Thème : chaleur

Personnage : Fumseck


Un phénix ne connait pas le froid. Même quand il meurt, c'est le feu destructeur qui le terrasse. Ensuite, c'est la cendre et le noir et puis de nouveau, la lumière et la vie. Ainsi est le cycle. Fumseck le vit depuis ce jour à Heliopolis où un brasier l'a vu naître deux millénaires auparavant. Et même après tout ce temps, il n'a jamais éprouvé cette sensation qui fait grelotter les autres êtres quand l'hiver arrive.

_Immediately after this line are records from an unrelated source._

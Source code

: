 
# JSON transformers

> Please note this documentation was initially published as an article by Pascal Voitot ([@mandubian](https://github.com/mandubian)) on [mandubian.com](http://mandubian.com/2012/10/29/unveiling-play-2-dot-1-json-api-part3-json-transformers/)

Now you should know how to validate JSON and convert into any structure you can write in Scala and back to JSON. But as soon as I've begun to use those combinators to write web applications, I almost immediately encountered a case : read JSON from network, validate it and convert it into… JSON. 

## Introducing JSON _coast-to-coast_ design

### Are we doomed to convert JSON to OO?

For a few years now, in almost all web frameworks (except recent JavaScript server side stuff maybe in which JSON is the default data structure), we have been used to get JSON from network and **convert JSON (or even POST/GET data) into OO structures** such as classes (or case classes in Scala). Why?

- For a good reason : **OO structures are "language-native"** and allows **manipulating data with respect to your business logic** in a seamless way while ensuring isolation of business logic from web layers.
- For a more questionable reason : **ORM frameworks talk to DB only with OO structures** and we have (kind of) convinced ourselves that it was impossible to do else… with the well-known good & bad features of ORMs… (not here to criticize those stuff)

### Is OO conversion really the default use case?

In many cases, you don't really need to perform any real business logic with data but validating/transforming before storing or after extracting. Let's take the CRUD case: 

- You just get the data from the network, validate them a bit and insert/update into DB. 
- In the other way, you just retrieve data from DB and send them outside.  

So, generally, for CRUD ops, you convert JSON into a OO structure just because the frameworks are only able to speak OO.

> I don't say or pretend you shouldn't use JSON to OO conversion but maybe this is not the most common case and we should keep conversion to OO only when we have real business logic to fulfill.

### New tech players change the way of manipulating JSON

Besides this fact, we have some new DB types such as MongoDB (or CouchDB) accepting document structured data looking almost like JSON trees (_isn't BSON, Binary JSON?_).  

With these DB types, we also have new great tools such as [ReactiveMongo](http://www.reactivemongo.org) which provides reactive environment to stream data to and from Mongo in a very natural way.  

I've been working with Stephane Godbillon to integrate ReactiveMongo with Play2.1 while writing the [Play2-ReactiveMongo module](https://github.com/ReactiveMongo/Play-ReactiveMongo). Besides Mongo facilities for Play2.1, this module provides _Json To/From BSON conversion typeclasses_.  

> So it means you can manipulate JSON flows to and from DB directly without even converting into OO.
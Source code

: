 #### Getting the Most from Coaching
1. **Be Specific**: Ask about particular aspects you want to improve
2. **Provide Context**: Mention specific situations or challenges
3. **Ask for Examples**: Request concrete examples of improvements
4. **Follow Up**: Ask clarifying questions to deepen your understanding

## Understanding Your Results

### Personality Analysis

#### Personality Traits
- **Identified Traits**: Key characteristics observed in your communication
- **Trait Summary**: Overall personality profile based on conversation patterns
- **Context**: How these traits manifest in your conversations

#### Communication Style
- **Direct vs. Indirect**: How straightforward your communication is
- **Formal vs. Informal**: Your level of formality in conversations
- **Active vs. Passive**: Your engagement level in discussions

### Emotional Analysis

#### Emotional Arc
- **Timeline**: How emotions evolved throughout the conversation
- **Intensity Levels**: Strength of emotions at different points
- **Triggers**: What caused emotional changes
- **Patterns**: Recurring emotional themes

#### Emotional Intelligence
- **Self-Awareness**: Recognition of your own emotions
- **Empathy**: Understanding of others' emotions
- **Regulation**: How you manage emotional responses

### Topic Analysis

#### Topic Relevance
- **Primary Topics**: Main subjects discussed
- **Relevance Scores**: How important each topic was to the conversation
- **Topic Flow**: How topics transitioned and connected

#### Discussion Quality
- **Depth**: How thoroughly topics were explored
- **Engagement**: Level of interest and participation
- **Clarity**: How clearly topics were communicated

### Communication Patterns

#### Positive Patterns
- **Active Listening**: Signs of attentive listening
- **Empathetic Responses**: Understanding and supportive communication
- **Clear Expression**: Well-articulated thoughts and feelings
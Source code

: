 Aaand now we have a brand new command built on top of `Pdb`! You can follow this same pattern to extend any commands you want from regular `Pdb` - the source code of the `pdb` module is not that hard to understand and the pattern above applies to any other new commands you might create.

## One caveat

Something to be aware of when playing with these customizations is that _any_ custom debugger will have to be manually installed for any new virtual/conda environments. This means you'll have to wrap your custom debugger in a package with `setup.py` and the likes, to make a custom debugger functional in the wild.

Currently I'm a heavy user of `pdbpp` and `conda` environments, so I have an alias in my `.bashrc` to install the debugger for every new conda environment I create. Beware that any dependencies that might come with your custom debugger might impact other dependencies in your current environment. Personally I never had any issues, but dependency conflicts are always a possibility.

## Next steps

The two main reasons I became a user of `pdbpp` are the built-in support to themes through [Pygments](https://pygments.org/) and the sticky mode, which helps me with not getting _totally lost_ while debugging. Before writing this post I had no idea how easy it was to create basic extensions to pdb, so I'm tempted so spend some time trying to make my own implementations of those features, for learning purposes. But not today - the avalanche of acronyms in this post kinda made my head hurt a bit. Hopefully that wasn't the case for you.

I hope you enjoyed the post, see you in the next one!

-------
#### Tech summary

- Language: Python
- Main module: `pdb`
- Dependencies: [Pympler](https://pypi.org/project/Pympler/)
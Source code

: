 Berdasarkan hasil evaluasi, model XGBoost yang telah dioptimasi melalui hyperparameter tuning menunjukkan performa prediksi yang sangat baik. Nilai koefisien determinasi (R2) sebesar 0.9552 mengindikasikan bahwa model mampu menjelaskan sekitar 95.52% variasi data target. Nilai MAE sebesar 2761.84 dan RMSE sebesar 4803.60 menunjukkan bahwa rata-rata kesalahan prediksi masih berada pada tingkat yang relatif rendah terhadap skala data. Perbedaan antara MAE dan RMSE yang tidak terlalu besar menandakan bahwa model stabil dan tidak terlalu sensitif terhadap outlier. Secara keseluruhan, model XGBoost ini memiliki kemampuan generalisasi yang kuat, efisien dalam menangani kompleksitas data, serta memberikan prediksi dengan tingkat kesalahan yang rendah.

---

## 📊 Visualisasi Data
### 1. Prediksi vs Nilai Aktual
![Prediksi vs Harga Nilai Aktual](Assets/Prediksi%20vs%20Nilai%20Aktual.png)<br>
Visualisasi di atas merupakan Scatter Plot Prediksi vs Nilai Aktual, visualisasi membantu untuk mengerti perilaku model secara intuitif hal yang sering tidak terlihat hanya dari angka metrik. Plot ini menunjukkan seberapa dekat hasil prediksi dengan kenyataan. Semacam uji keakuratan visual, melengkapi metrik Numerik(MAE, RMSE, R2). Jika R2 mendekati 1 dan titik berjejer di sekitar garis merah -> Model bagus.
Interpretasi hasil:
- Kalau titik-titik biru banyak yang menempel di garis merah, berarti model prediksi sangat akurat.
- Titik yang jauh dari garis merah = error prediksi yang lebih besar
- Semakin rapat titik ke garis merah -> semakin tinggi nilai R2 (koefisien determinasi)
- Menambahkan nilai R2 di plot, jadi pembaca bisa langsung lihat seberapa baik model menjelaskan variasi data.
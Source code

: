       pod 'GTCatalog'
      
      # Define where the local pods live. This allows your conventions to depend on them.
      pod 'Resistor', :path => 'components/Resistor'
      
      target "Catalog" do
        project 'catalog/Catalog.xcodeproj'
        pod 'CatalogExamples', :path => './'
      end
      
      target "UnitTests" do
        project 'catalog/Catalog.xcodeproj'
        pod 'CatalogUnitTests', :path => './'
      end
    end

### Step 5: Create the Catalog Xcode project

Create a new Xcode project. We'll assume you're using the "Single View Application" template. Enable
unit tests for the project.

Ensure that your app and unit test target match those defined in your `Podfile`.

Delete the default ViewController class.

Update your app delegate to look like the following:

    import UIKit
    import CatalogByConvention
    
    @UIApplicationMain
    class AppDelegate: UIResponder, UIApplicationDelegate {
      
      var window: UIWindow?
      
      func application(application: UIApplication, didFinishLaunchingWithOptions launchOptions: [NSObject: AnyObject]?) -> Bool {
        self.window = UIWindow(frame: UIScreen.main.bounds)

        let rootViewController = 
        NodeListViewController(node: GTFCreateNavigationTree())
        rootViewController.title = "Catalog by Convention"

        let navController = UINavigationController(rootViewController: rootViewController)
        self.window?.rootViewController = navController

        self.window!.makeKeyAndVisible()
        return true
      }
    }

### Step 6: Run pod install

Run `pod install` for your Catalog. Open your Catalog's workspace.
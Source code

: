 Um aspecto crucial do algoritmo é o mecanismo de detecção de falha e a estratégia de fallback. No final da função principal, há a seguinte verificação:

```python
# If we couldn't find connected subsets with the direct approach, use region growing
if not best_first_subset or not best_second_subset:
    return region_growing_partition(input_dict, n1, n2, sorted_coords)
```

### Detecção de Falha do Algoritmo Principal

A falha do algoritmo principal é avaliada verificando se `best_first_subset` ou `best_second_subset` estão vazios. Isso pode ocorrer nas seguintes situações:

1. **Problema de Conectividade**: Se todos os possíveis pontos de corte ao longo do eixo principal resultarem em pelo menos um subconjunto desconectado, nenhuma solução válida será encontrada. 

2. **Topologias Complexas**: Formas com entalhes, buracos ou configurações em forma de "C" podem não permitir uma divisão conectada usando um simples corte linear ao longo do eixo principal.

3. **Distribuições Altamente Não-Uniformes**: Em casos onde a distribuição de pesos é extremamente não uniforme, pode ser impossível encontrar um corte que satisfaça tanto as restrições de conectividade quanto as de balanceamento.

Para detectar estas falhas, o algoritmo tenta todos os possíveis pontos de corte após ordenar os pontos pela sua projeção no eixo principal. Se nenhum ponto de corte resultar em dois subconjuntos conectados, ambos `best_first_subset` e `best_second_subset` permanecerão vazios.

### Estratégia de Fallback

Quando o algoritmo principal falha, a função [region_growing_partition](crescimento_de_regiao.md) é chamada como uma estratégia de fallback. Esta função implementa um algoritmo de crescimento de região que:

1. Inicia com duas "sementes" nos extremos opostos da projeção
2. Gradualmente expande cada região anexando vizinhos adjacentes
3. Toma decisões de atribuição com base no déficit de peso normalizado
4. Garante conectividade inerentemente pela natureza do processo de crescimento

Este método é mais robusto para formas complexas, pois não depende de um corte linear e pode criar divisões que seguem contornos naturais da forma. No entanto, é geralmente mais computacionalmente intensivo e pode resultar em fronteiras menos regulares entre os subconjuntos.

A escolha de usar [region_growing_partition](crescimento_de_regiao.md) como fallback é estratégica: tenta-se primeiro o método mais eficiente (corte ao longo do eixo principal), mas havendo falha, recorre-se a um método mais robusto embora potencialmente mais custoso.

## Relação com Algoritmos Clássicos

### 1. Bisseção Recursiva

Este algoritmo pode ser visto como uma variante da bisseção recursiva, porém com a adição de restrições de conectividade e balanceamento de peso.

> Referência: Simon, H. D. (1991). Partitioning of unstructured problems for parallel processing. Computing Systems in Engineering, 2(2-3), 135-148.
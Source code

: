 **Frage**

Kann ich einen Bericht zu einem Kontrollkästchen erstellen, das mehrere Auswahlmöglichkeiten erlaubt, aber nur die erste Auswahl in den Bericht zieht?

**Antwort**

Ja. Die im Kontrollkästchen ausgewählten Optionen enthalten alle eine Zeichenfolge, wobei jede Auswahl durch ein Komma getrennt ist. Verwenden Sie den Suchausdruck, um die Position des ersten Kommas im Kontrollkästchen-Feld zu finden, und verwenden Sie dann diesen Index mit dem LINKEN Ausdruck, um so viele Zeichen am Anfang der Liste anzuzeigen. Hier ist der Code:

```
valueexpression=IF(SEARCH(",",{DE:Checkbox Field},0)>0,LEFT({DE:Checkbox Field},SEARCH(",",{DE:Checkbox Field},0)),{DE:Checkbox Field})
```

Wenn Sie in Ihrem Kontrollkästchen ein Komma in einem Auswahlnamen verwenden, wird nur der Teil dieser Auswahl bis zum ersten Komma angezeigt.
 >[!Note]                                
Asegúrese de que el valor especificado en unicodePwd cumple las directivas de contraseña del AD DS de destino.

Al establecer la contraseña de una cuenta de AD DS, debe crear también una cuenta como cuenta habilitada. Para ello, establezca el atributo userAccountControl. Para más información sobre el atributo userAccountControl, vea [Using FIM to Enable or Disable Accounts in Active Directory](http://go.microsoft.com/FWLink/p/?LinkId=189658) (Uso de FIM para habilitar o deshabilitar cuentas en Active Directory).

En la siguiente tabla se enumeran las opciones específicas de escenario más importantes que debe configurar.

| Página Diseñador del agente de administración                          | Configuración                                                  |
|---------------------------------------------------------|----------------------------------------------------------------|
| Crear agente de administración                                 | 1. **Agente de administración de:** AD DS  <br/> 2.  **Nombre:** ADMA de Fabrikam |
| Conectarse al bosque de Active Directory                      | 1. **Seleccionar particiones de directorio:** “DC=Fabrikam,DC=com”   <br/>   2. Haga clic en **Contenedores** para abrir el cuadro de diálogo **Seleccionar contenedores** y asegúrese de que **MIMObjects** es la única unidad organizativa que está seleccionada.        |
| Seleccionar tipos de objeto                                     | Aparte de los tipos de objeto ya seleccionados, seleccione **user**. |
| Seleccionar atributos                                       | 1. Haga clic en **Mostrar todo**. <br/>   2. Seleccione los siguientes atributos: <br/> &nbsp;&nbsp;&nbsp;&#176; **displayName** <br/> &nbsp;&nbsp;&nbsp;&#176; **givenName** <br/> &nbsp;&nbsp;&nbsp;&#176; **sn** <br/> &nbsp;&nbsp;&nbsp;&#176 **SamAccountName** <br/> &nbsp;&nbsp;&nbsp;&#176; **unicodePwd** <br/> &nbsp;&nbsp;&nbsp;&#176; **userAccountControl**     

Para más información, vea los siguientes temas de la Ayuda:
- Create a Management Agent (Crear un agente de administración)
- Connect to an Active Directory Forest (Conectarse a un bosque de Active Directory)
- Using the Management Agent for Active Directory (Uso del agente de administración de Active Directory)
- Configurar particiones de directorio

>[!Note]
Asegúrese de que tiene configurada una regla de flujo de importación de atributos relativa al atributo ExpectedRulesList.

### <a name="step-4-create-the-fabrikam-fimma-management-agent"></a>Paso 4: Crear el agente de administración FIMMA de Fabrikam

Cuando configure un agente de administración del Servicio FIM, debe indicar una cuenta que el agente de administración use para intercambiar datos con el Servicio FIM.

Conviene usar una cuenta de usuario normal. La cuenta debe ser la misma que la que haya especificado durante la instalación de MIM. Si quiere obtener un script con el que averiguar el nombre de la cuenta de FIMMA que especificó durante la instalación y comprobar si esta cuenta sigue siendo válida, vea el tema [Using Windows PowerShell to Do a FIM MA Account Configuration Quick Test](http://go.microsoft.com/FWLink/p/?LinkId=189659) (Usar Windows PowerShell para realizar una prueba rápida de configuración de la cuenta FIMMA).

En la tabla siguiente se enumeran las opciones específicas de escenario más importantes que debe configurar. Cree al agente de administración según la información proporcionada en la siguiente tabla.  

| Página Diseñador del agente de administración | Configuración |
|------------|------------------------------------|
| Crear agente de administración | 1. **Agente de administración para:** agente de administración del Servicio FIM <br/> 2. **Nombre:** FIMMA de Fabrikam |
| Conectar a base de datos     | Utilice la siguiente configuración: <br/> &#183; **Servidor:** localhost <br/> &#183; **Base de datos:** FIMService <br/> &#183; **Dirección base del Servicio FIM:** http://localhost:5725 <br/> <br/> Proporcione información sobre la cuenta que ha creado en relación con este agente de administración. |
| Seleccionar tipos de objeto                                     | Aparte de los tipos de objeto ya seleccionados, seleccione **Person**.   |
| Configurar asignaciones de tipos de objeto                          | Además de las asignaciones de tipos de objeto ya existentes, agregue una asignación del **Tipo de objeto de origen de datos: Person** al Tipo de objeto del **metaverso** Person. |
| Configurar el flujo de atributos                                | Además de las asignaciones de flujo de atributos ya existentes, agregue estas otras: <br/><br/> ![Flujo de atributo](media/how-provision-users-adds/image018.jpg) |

Pourtant, le phénix a connu bien choses. Il y a bien des lieux qu'il a visités, bien des soleils qu'il a vus se lever et se coucher, bien des chants qu'il a entendus, bien des hommes qu'il a côtoyés mais aussi bien des vies qu'il a oubliés. C'est inévitable. Sinon son esprit s'écroulerait sous le poids des souvenirs. Il ne se rappelle parfaitement que de son tout premier cycle sous le soleil égyptien. Le reste est flou car à chaque mort, ses souvenirs les plus anciens s'effacent petit à petit, comme un foyer qui se consume. Après 59 ans aux côtés d'Albus Dumbledore, Fumseck peine déjà à se rappeler de la personne qui l'a précédée. Il se souvient néanmoins que Yelena était une grande femme brune et fière avec de petits yeux verts et brillants. Il est a peu près certain qu'elle riait fort et qu'elle l'emmenait souvent avec elle en bateau pour aller… pour aller… il ne sait plus. Il finira de toute façon par ne plus rien savoir d'elle. Il ne conservera qu'une seule chose : sa chaleur, intense et versatile. Cette chaleur est unique à chacun de ses compagnons. Fumseck en a des milliers en mémoire. C'est peut-être pour ça qu'un phénix n'a jamais froid.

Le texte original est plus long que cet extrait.